Dans une déclaration publiée au nom des Vingt-Sept par la Haute Représentante de l'UE, le bloc communautaire a une fois de plus appelé le gouvernement nicaraguayen à libérer tous les prisonniers politiques, à restaurer pleinement l'État de droit et à permettre le retour des organisations internationales dédiées à la défense des droits de l'homme.
De même, Bruxelles a défendu la nécessité de promouvoir un processus de dialogue entre l'Exécutif et l'opposition dans le but d'avancer vers une solution négociée, pacifique et démocratique à la crise que traverse le pays. En ce sens, il a souligné l'importance d'entreprendre les réformes électorales nécessaires pour garantir un processus avec les garanties nécessaires.
L'Union européenne a également appelé les autorités nicaraguayennes à convoquer les élections prévues et à veiller à ce qu'elles se déroulent selon le calendrier initialement établi, dans le respect des normes internationales de transparence, d'inclusion et de crédibilité.
Le bloc communautaire a également réaffirmé son soutien aux citoyens nicaraguayens dans leurs aspirations à consolider un système démocratique fondé sur le respect des droits de l'homme et de l'État de droit.
Enfin, l'Union a indiqué qu'elle maintient sa volonté de poursuivre le dialogue politique avec Managua à travers les voies diplomatiques correspondantes et en coordination avec les acteurs régionaux, toujours dans le respect mutuel.

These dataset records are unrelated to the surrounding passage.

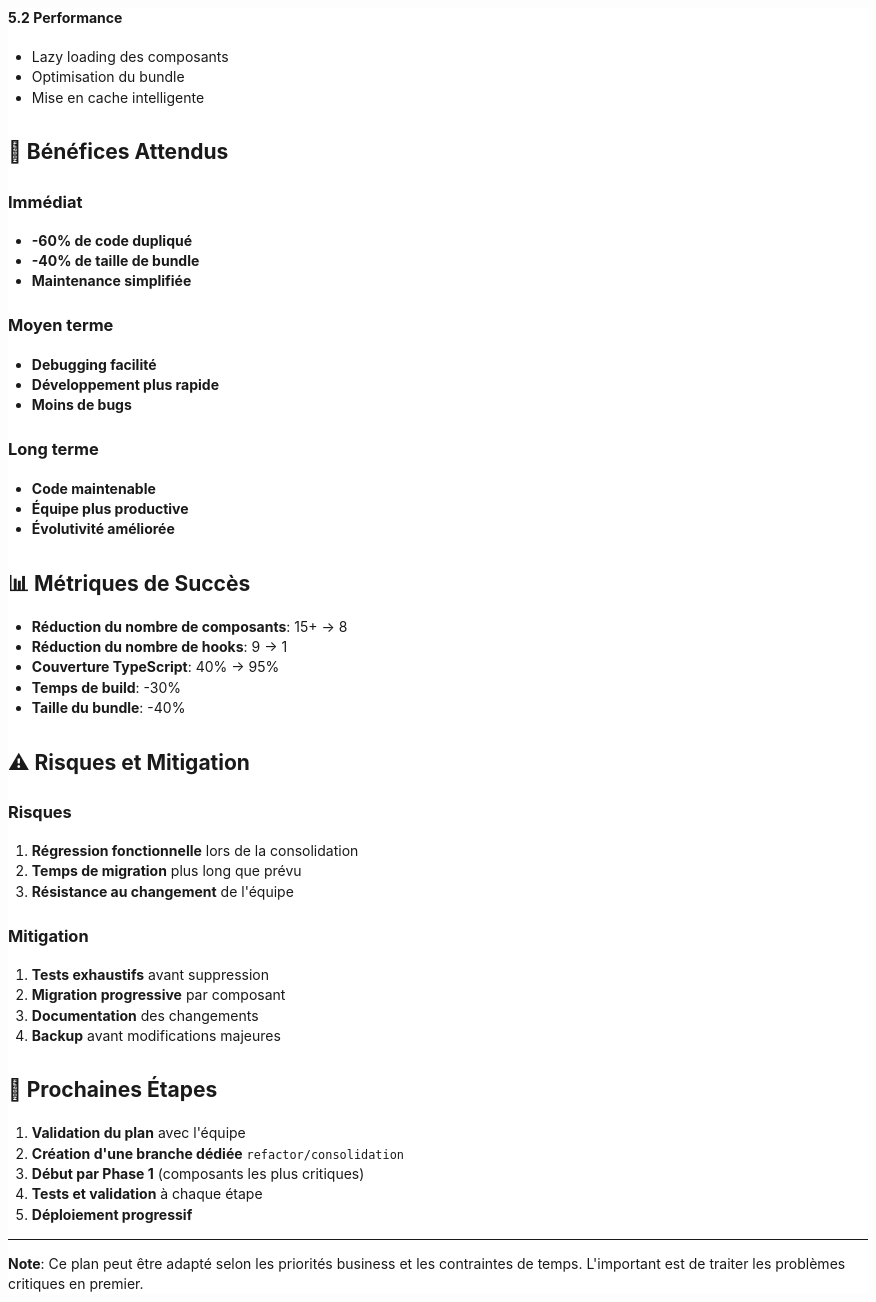 #### 5.2 Performance
- Lazy loading des composants
- Optimisation du bundle
- Mise en cache intelligente

## 🎯 Bénéfices Attendus

### Immédiat
- **-60% de code dupliqué**
- **-40% de taille de bundle**
- **Maintenance simplifiée**

### Moyen terme
- **Debugging facilité**
- **Développement plus rapide**
- **Moins de bugs**

### Long terme
- **Code maintenable**
- **Équipe plus productive**
- **Évolutivité améliorée**

## 📊 Métriques de Succès

- **Réduction du nombre de composants**: 15+ → 8
- **Réduction du nombre de hooks**: 9 → 1
- **Couverture TypeScript**: 40% → 95%
- **Temps de build**: -30%
- **Taille du bundle**: -40%

## ⚠️ Risques et Mitigation

### Risques
1. **Régression fonctionnelle** lors de la consolidation
2. **Temps de migration** plus long que prévu
3. **Résistance au changement** de l'équipe

### Mitigation
1. **Tests exhaustifs** avant suppression
2. **Migration progressive** par composant
3. **Documentation** des changements
4. **Backup** avant modifications majeures

## 🚀 Prochaines Étapes

1. **Validation du plan** avec l'équipe
2. **Création d'une branche dédiée** `refactor/consolidation`
3. **Début par Phase 1** (composants les plus critiques)
4. **Tests et validation** à chaque étape
5. **Déploiement progressif**

---

**Note**: Ce plan peut être adapté selon les priorités business et les contraintes de temps. L'important est de traiter les problèmes critiques en premier.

Les Vingt-Sept s'associent à cette déclaration du Haut-Commissaire des Nations Unies aux droits de l'homme, Volker Turk, qui a accusé mercredi les autorités nicaraguayennes de « réprimer les libertés civiles et politiques du pays » et d'entraver le « plein exercice des droits » de la population, les exhortant à « libérer immédiatement toutes les personnes arbitrairement détenues et à garantir que toutes celles qui ont été privées de liberté soient traitées avec humanité et dignité, conformément aux obligations internationales du Nicaragua en matière de droits de l'homme ». Les humains ».